Под опекой сестры Мэри Филомелы младшие Олифанты и Пирс вновь попали в старую сеть обрядов и угрызений совести, снова получили в руки предметы ритуала — наплечники, святые картинки, чудотворные медали, — от которых отвыкли при мисс Марте. Ныне на дни рождения родителей, на День благодарения и Рождество каждый из них готовил Духовный Букет, который состоял из прочитанных молитв, выслушанных месс, молитв по четкам; и даже отрывочные молитвенные слова, что нашепчешь за день, были вкраплены в него, подобно гипсофилам, — Ejaculatio, сиречь Восклицания.
— Иисусе Мария и Иосиф! — сказала Хильди. — Это Ejaculatio.
— Или «О Боже!» — ввернул Сэм, которого она ознакомила с этим способом молитвы.
Хильди никак не могла понять, отчего он хохочет над ее подношением — Тысячью Эякуляций.
— Эякуляциями можно заниматься весь день, с утра до вечера. Где бы ты ни находился.
— Ага. — Сэм по-прежнему смеялся. — Понятно.
В таких богоугодных упражнениях их ежедневно наставляла сестра Мэри Филомела; она была великой пифией их культа, стражем врат в страну мертвых: именно она объяснила им, какие молитвы, согласно учению церкви, нужно произносить во время мессы в день всех душ, чтобы освободить какую-нибудь душу от спасительных мук чистилища и отправить ее, еще трепещущую от боли, прямиком на небеса; она по собственной инициативе собрала их этим ноябрьским утром, после Дня всех святых, в промозглую сырую погоду, с резким запахом золы и навоза в воздухе, и повела в церковь — совершить это дело. Молитвы их освободили две, четыре, шесть душ; Хильди хотела остаться и сделать больше, воображая, как по всей земле, словно осенние птичьи стаи, устремляются вверх десятки и сотни благодарных мертвецов, обязанных своим избавлением добрым детям.

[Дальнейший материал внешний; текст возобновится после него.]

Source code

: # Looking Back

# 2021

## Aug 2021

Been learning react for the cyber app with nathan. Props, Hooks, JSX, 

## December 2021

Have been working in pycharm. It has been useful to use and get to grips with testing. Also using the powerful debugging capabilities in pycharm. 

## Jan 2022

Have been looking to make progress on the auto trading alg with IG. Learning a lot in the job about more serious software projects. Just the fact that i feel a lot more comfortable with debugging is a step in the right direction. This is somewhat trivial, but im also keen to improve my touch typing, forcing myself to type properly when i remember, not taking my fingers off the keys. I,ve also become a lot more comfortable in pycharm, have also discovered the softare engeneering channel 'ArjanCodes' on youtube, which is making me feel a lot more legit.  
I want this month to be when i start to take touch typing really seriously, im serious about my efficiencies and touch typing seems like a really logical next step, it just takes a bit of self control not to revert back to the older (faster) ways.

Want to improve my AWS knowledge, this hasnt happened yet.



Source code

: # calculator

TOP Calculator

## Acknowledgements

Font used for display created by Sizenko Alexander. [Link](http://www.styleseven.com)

И именно сестра Мэри Филомела убедила Пирса (а заодно и Винни с Сэмом), что он способен взять на себя некоторые литургические обязанности; затронув его тщеславие и интерес к религиозному культу, а также добродушие и сговорчивость, она привела Пирса к отцу Миднайту, чтобы тот его обучил. Теперь (сказала она) ему будет легче ежедневно обращаться мыслями к Богу и у него, как у всякого, кто трудится на ниве Господней, начнут собираться в копилку духовные блага. Джо Бойд фыркнул: вот еще, станет Пирс добровольно исполнять обязанности, от которых можно отмотаться, но Пирс не возражал; вызубрив наизусть свои строчки, он занял место за алтарной оградой рядом с отцом Миднайтом. Долгое время спустя, когда выученные им слова никто и нигде уже не повторял, во всяком случае на этом мертвом языке, они звучали иногда у него в голове, подобно обрывкам музыкальной рекламы, в том самом мнемоническом ритме и в том самом нелепом, как у даго, произношении. Soosheepiat Dominus sacrafeechium d'manibus tooies. Случалось это на улице или на лестнице, и ощущение бывало необъяснимо острым.

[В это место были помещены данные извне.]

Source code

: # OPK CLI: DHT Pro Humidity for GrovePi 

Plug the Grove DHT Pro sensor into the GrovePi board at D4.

В некоторых отношениях сестру Мэри Филомелу можно было сравнить с умным и на многое способным ребенком, каким-нибудь Уорреном, который, однако, умеет подыскивать взрослые доводы, чтобы объяснить свой страх темноты или доказать — это не он, это плохие парни забрались ночью в комнату и все перевернули вверх дном. Когда сестра Мэри Филомела, открыв чулан, не обнаруживала там свой зонтик, а чуть позднее, после молитвы к Господу о помощи, открывала тот же чулан и зонтик был на месте, ей не приходило в голову перво-наперво, что она в прошлый раз его просмотрела. Через посредничество святых и ангелов, обеспеченное соответствующим молением, просьба поступала к более отдаленным божественным сущностям, которые затем меняли погоду или естественный порядок вещей, торопили почтальона, излечивали, разумеется, больных и спасали заблудших или попавших в беду.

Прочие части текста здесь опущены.